• [Your goal] Would you give again, exactly as written, the lines from the opening of the records to the line with "## サービスの利用イメージ", that line included and pictures excluded?

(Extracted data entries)

━━━

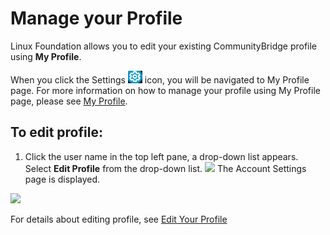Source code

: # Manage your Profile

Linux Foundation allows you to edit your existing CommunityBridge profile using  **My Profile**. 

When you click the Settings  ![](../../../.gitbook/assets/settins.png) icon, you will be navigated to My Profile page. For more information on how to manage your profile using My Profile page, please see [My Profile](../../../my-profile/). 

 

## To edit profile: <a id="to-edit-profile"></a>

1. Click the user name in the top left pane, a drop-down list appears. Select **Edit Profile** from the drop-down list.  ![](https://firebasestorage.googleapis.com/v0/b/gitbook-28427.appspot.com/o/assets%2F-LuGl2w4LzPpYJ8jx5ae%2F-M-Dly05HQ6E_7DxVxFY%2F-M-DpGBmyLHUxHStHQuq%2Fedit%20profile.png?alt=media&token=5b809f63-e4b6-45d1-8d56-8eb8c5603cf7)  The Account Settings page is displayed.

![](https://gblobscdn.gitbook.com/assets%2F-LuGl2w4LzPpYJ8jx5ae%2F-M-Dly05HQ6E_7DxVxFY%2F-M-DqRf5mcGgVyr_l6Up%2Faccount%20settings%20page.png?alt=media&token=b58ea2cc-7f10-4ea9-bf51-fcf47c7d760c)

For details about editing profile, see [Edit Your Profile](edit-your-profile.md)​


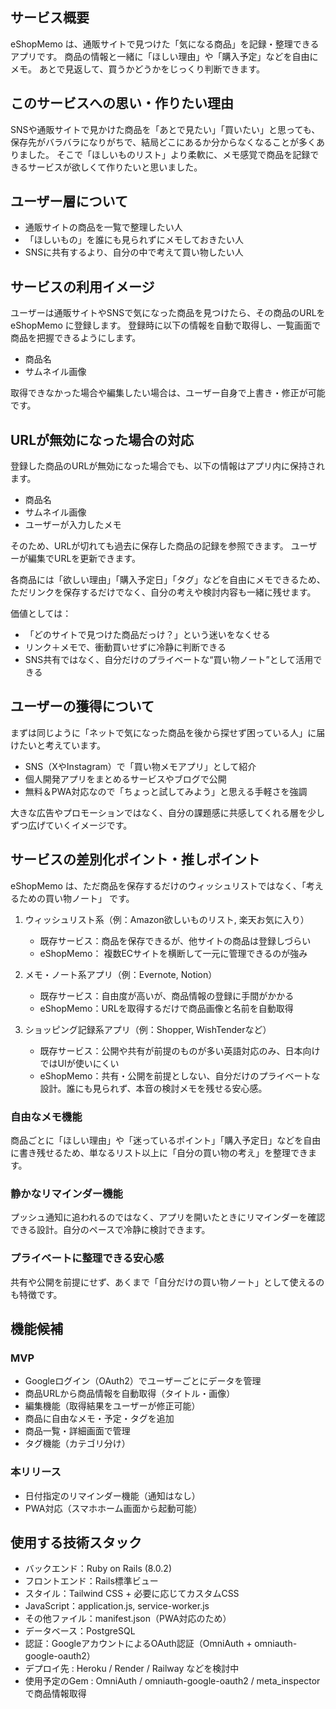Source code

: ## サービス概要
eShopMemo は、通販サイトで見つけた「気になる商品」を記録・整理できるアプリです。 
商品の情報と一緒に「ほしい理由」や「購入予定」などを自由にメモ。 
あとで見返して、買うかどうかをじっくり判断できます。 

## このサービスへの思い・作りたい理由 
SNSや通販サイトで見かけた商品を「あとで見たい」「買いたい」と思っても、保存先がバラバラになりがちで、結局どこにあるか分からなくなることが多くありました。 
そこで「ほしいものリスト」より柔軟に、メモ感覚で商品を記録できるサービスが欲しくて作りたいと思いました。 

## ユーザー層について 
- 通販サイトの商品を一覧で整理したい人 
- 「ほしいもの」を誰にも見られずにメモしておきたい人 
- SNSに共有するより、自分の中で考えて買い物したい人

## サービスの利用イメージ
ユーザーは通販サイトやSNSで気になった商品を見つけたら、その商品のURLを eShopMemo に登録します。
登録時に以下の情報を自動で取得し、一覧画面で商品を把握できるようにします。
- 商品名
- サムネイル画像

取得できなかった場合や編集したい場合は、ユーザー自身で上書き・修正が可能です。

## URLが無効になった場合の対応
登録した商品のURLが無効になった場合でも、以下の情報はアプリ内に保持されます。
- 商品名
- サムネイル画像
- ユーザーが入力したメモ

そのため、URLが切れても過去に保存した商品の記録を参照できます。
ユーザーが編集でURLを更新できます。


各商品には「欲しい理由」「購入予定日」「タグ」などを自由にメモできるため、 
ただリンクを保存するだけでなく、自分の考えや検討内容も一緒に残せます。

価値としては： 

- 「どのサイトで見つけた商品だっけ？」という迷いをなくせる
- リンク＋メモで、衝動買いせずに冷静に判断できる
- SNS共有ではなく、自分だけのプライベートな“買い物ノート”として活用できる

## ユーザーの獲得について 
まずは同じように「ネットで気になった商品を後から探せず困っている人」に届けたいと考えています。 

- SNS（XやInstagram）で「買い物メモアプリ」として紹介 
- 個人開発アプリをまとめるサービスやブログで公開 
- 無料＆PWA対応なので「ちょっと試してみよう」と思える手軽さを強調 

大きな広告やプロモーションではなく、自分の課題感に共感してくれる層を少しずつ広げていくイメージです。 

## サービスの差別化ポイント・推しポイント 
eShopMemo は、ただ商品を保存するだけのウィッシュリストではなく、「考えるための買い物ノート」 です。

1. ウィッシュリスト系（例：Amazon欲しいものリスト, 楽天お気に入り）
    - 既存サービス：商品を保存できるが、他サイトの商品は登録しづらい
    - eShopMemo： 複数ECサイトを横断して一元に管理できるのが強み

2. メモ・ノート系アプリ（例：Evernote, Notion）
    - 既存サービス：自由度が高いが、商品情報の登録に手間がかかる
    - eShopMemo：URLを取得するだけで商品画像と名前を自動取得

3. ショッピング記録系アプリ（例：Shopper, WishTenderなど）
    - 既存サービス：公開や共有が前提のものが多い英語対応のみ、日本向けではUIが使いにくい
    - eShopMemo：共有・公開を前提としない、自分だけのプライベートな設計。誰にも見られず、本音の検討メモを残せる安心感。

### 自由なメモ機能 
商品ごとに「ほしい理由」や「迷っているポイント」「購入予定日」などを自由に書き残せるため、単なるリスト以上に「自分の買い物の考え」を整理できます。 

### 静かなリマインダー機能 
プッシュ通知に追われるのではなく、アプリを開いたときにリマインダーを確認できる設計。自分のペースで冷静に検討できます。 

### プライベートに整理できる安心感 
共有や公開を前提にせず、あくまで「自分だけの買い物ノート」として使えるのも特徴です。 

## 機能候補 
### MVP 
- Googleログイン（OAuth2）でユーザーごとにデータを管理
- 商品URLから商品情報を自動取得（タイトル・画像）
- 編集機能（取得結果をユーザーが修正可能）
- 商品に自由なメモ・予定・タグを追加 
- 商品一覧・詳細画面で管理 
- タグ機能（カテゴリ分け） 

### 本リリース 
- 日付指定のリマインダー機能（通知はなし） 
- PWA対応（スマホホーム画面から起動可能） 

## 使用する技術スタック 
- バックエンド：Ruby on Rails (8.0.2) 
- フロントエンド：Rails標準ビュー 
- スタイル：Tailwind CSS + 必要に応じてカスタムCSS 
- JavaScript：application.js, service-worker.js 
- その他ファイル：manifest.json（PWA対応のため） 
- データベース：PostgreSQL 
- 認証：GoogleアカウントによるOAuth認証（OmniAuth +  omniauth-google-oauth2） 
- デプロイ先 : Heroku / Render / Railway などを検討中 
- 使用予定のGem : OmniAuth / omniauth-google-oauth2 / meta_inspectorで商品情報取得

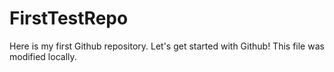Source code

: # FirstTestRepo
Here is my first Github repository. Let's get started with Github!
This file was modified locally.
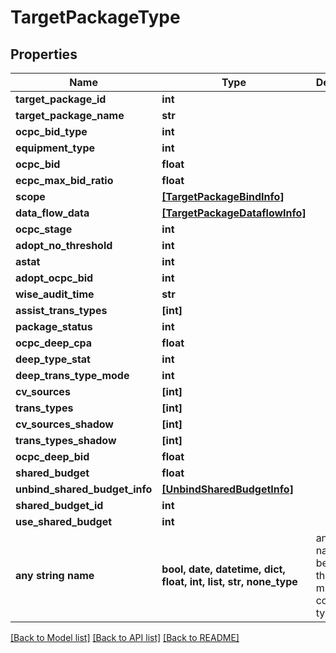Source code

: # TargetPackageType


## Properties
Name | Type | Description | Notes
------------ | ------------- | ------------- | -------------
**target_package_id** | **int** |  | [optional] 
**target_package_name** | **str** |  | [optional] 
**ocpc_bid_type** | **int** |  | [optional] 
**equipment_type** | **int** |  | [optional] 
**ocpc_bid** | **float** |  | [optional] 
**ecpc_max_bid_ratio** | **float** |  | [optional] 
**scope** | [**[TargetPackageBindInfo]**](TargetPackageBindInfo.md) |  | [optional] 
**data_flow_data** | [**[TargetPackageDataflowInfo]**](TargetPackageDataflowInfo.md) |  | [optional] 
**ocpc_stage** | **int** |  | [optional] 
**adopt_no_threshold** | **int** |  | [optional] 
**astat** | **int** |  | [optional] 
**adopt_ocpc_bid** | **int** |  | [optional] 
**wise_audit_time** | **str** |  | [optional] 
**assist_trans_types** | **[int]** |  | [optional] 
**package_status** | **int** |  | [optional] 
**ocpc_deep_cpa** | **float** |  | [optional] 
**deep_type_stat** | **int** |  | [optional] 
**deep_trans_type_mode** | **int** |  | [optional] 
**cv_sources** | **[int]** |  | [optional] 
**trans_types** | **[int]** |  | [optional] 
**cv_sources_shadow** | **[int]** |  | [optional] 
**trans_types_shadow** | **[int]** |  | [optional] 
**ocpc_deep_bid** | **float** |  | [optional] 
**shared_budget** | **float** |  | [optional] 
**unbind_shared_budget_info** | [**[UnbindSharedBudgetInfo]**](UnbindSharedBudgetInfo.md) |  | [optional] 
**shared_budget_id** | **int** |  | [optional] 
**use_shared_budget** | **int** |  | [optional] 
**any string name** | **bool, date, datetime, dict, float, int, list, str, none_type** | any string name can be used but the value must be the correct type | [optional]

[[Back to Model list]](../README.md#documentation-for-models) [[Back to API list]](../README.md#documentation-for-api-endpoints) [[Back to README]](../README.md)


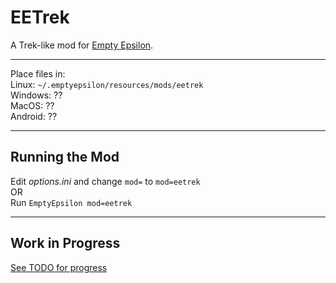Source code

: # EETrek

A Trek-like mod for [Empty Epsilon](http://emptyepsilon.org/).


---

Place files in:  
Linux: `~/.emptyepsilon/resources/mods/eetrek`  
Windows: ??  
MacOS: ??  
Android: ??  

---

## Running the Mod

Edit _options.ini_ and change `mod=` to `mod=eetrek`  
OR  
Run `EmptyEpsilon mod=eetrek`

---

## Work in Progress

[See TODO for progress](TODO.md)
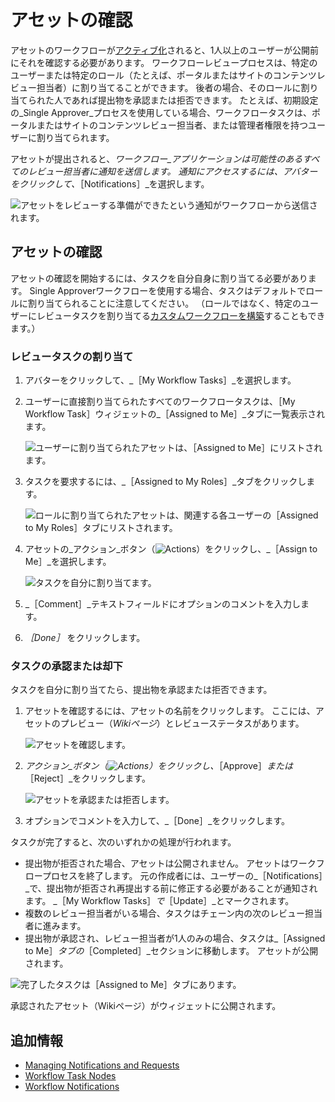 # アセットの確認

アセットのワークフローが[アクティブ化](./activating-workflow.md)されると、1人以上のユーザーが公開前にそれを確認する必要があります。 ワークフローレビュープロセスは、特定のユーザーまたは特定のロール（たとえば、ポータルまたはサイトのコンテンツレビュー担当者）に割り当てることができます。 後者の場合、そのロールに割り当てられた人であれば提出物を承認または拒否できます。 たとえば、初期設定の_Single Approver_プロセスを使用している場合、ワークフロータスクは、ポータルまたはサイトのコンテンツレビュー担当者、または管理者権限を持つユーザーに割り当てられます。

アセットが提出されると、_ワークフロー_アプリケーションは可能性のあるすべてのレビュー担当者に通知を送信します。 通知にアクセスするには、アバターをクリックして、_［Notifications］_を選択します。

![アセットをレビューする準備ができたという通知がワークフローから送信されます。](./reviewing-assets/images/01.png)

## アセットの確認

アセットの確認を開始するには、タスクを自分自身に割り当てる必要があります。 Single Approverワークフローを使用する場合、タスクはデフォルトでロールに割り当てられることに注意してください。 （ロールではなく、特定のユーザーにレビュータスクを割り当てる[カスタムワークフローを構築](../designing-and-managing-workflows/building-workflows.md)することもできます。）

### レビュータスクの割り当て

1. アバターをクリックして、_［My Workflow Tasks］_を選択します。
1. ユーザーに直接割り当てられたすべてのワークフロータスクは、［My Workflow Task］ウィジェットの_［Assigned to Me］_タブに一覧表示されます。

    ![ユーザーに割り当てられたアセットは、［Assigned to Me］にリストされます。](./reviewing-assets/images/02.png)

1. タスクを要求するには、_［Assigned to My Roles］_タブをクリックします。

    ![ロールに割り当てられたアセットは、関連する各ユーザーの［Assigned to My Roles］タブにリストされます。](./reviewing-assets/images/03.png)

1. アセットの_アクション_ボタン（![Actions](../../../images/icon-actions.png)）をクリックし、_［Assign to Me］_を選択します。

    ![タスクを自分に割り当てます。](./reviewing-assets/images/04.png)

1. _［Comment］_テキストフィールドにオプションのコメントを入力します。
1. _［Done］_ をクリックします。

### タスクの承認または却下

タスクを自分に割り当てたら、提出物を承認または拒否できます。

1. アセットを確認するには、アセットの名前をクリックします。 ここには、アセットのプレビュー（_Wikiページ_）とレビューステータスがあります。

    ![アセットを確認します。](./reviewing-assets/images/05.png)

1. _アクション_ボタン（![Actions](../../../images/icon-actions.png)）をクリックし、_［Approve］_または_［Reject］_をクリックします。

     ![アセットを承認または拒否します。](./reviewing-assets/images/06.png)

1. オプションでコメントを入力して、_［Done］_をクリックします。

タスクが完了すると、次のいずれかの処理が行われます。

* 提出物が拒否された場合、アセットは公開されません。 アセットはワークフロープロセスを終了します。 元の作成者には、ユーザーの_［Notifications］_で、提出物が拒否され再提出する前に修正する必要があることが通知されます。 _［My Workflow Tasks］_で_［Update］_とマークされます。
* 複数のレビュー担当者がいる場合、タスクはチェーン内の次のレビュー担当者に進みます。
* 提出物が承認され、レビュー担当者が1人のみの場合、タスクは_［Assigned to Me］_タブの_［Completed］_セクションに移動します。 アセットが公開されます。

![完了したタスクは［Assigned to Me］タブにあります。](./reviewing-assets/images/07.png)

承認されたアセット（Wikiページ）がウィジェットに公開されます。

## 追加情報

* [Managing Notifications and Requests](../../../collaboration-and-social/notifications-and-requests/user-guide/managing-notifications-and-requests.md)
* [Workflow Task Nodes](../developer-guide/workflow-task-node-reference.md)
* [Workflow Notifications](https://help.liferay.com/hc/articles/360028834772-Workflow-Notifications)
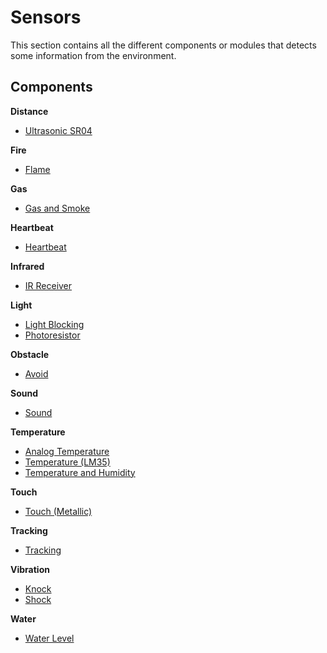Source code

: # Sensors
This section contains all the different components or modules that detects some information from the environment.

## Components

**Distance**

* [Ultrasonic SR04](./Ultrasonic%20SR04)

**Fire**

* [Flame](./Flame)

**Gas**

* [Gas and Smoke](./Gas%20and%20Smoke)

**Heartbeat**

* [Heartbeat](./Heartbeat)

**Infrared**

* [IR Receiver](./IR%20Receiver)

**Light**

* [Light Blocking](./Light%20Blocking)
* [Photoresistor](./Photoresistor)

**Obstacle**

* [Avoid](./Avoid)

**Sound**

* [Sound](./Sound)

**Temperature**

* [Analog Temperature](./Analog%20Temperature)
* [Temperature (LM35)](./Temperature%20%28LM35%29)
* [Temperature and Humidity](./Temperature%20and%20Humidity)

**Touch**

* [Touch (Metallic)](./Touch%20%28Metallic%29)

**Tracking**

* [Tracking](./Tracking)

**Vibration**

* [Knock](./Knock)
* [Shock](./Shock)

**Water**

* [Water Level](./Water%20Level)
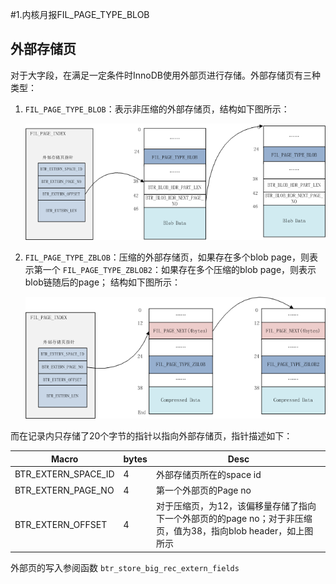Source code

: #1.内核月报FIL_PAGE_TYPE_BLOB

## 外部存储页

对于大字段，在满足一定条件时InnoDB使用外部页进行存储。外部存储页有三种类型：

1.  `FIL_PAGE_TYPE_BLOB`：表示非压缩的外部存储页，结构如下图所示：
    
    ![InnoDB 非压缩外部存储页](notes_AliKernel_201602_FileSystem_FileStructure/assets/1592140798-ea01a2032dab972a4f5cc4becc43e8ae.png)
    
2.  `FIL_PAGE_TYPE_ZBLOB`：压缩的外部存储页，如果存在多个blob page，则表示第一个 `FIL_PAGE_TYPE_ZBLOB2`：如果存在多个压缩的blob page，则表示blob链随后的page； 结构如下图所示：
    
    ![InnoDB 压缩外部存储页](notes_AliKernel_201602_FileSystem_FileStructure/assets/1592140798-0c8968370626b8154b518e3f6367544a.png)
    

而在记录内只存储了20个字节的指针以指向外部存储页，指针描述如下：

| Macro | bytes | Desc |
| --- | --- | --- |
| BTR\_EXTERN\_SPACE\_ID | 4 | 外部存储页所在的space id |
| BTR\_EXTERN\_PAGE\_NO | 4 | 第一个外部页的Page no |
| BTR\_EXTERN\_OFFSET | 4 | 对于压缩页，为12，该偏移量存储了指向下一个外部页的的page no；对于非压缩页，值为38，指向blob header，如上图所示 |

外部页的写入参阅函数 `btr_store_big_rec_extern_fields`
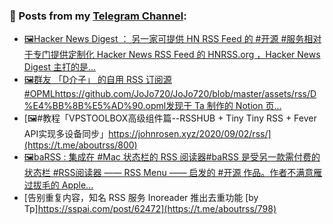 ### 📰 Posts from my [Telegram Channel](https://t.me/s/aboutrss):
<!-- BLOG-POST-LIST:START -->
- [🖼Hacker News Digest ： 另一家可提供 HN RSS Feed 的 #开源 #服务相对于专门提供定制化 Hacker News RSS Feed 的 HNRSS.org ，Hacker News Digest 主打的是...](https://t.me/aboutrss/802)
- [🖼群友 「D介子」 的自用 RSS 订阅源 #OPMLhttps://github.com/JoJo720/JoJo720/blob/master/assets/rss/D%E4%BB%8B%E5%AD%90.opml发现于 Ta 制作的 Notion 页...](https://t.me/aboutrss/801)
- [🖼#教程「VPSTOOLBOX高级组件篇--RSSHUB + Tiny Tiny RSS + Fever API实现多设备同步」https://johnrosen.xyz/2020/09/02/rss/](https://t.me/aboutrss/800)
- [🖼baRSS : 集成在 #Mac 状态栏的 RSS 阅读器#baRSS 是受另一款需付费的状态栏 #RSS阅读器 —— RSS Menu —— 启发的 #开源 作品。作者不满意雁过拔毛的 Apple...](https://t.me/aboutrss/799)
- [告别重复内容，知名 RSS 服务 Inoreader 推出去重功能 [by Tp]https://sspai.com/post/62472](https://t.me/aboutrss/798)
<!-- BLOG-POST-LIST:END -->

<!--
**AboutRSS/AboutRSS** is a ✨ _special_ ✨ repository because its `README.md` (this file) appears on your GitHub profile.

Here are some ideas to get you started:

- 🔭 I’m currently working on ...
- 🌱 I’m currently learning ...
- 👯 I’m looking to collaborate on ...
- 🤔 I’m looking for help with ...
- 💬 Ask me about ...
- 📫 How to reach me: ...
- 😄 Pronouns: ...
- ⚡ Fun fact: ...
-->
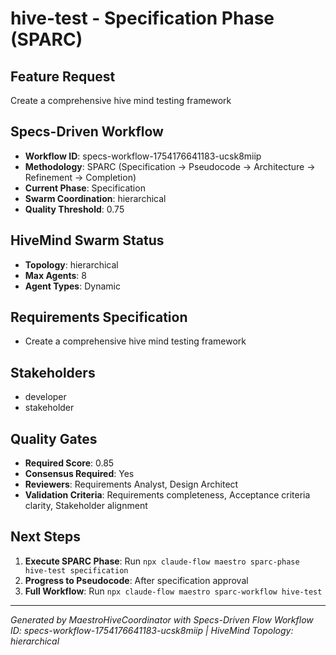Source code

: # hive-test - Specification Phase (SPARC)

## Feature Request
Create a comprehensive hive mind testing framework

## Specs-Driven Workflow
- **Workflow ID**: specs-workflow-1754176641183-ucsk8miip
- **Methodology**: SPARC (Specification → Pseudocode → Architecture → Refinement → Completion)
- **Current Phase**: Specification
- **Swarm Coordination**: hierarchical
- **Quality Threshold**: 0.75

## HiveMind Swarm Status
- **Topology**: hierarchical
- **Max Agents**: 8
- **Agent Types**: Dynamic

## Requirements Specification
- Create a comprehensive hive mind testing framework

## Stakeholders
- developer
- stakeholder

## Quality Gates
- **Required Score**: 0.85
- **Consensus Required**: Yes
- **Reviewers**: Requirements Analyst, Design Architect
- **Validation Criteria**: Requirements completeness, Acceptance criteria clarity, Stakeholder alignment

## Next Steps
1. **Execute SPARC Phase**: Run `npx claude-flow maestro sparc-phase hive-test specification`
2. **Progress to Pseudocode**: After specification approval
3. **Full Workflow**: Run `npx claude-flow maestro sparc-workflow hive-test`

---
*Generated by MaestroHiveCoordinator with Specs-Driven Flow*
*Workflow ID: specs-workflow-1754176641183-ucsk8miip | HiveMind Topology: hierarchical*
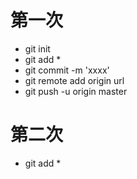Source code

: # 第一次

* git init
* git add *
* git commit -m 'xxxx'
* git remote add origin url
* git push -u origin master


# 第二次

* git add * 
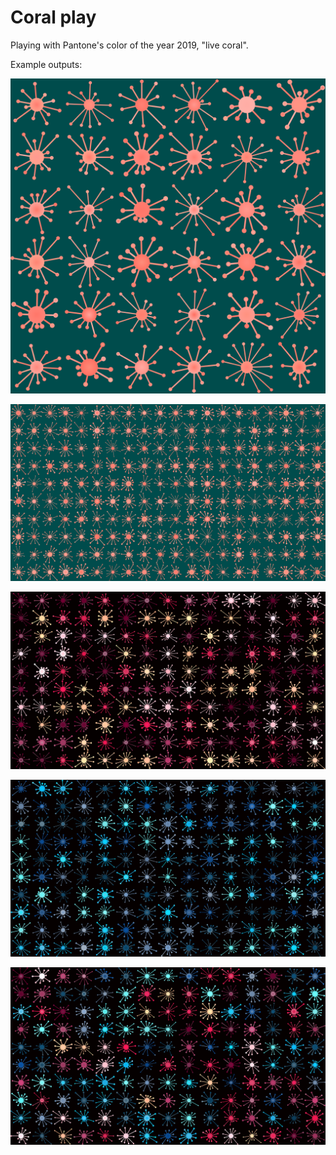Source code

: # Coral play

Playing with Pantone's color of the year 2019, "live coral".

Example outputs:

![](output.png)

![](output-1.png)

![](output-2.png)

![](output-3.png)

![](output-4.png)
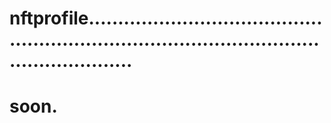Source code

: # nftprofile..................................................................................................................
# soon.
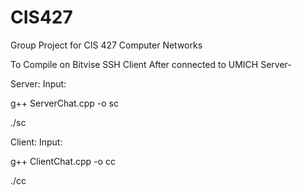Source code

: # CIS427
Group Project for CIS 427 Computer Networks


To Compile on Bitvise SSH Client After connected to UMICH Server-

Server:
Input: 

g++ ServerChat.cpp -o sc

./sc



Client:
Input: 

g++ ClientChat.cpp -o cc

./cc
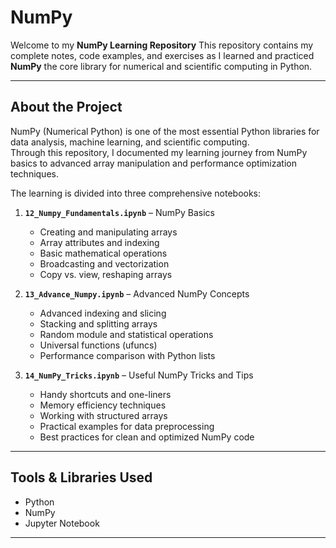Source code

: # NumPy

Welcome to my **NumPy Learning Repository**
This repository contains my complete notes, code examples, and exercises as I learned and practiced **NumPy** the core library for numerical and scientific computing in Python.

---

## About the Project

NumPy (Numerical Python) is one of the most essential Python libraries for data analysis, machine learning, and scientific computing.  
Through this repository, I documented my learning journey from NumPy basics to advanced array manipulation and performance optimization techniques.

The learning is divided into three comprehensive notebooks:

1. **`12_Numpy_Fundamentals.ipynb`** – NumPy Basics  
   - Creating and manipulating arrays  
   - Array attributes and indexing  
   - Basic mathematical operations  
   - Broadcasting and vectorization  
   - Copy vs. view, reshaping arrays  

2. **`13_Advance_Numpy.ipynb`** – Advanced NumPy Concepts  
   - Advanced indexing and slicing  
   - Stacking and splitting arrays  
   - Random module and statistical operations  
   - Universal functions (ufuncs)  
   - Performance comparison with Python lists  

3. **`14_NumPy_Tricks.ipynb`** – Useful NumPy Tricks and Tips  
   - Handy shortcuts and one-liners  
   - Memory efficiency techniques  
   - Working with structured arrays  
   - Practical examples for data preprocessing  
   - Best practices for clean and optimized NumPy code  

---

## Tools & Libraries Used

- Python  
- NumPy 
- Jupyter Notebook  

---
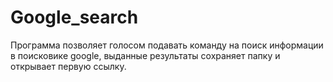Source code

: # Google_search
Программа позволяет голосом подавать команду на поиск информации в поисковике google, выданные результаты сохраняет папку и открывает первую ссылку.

━━━

• [Result of the exercise]
Source code

: # Manage your Profile

Linux Foundation allows you to edit your existing CommunityBridge profile using  **My Profile**. 

When you click the Settings  ![](../../../.gitbook/assets/settins.png) icon, you will be navigated to My Profile page. For more information on how to manage your profile using My Profile page, please see [My Profile](../../../my-profile/). 

 

## To edit profile: <a id="to-edit-profile"></a>

1. Click the user name in the top left pane, a drop-down list appears. Select **Edit Profile** from the drop-down list.  ![](https://firebasestorage.googleapis.com/v0/b/gitbook-28427.appspot.com/o/assets%2F-LuGl2w4LzPpYJ8jx5ae%2F-M-Dly05HQ6E_7DxVxFY%2F-M-DpGBmyLHUxHStHQuq%2Fedit%20profile.png?alt=media&token=5b809f63-e4b6-45d1-8d56-8eb8c5603cf7)  The Account Settings page is displayed.

![](https://gblobscdn.gitbook.com/assets%2F-LuGl2w4LzPpYJ8jx5ae%2F-M-Dly05HQ6E_7DxVxFY%2F-M-DqRf5mcGgVyr_l6Up%2Faccount%20settings%20page.png?alt=media&token=b58ea2cc-7f10-4ea9-bf51-fcf47c7d760c)

For details about editing profile, see [Edit Your Profile](edit-your-profile.md)​


Source code

: ## サービス概要
eShopMemo は、通販サイトで見つけた「気になる商品」を記録・整理できるアプリです。 
商品の情報と一緒に「ほしい理由」や「購入予定」などを自由にメモ。 
あとで見返して、買うかどうかをじっくり判断できます。 

## このサービスへの思い・作りたい理由 
SNSや通販サイトで見かけた商品を「あとで見たい」「買いたい」と思っても、保存先がバラバラになりがちで、結局どこにあるか分からなくなることが多くありました。 
そこで「ほしいものリスト」より柔軟に、メモ感覚で商品を記録できるサービスが欲しくて作りたいと思いました。 

## ユーザー層について 
- 通販サイトの商品を一覧で整理したい人 
- 「ほしいもの」を誰にも見られずにメモしておきたい人 
- SNSに共有するより、自分の中で考えて買い物したい人

## サービスの利用イメージ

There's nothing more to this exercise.